[[ GIVEN ENTRIES, beginning ]]

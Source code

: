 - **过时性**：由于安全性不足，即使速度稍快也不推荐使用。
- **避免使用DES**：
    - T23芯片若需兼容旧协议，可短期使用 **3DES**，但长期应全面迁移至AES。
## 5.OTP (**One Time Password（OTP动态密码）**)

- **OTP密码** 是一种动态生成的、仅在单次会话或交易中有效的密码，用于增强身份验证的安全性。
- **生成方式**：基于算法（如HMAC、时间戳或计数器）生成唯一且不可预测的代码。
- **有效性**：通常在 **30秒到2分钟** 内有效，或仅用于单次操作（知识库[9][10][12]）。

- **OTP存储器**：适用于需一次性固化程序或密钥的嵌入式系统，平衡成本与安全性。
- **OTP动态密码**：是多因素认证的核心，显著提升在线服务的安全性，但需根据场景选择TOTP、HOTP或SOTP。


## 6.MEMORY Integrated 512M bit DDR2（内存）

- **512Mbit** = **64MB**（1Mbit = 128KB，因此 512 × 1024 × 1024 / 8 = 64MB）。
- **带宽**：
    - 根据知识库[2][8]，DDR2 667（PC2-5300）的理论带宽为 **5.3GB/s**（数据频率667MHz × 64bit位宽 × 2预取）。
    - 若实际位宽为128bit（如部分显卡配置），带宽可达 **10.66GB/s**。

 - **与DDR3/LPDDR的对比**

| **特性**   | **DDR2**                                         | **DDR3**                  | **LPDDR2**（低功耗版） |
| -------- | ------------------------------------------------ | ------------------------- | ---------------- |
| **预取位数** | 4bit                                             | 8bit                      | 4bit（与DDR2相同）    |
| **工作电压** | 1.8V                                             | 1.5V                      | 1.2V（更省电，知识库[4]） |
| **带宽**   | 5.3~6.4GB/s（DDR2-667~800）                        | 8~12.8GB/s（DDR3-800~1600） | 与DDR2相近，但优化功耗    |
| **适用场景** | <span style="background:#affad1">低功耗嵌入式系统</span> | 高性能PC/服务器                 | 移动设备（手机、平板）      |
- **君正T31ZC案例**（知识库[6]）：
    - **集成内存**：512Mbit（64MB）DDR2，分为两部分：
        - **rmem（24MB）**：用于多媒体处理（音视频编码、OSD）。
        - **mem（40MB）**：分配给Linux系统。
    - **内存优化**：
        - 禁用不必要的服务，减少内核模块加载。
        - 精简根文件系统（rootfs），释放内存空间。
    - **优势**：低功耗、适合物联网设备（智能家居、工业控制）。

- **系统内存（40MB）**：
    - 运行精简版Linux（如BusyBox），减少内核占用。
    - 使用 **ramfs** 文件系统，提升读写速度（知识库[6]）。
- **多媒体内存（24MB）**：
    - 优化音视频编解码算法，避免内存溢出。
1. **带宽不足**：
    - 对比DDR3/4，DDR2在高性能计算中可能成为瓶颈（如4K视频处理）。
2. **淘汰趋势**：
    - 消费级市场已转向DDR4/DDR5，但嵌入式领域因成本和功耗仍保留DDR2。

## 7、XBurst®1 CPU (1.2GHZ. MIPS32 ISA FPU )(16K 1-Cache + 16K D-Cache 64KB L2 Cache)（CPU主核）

[[ GIVEN ENTRIES, end ]]

-- WHAT IS BEING ASKED --
In full and without change, transcribe the data above.

-- WRITTEN RESPONSE --
Source code

: - **过时性**：由于安全性不足，即使速度稍快也不推荐使用。
- **避免使用DES**：
    - T23芯片若需兼容旧协议，可短期使用 **3DES**，但长期应全面迁移至AES。
## 5.OTP (**One Time Password（OTP动态密码）**)

- **OTP密码** 是一种动态生成的、仅在单次会话或交易中有效的密码，用于增强身份验证的安全性。
- **生成方式**：基于算法（如HMAC、时间戳或计数器）生成唯一且不可预测的代码。
- **有效性**：通常在 **30秒到2分钟** 内有效，或仅用于单次操作（知识库[9][10][12]）。

- **OTP存储器**：适用于需一次性固化程序或密钥的嵌入式系统，平衡成本与安全性。
- **OTP动态密码**：是多因素认证的核心，显著提升在线服务的安全性，但需根据场景选择TOTP、HOTP或SOTP。


## 6.MEMORY Integrated 512M bit DDR2（内存）

- **512Mbit** = **64MB**（1Mbit = 128KB，因此 512 × 1024 × 1024 / 8 = 64MB）。
- **带宽**：
    - 根据知识库[2][8]，DDR2 667（PC2-5300）的理论带宽为 **5.3GB/s**（数据频率667MHz × 64bit位宽 × 2预取）。
    - 若实际位宽为128bit（如部分显卡配置），带宽可达 **10.66GB/s**。

 - **与DDR3/LPDDR的对比**

| **特性**   | **DDR2**                                         | **DDR3**                  | **LPDDR2**（低功耗版） |
| -------- | ------------------------------------------------ | ------------------------- | ---------------- |
| **预取位数** | 4bit                                             | 8bit                      | 4bit（与DDR2相同）    |
| **工作电压** | 1.8V                                             | 1.5V                      | 1.2V（更省电，知识库[4]） |
| **带宽**   | 5.3~6.4GB/s（DDR2-667~800）                        | 8~12.8GB/s（DDR3-800~1600） | 与DDR2相近，但优化功耗    |
| **适用场景** | <span style="background:#affad1">低功耗嵌入式系统</span> | 高性能PC/服务器                 | 移动设备（手机、平板）      |
- **君正T31ZC案例**（知识库[6]）：
    - **集成内存**：512Mbit（64MB）DDR2，分为两部分：
        - **rmem（24MB）**：用于多媒体处理（音视频编码、OSD）。
        - **mem（40MB）**：分配给Linux系统。
    - **内存优化**：
        - 禁用不必要的服务，减少内核模块加载。
        - 精简根文件系统（rootfs），释放内存空间。
    - **优势**：低功耗、适合物联网设备（智能家居、工业控制）。

- **系统内存（40MB）**：
    - 运行精简版Linux（如BusyBox），减少内核占用。
    - 使用 **ramfs** 文件系统，提升读写速度（知识库[6]）。
- **多媒体内存（24MB）**：
    - 优化音视频编解码算法，避免内存溢出。
1. **带宽不足**：
    - 对比DDR3/4，DDR2在高性能计算中可能成为瓶颈（如4K视频处理）。
2. **淘汰趋势**：
    - 消费级市场已转向DDR4/DDR5，但嵌入式领域因成本和功耗仍保留DDR2。

## 7、XBurst®1 CPU (1.2GHZ. MIPS32 ISA FPU )(16K 1-Cache + 16K D-Cache 64KB L2 Cache)（CPU主核）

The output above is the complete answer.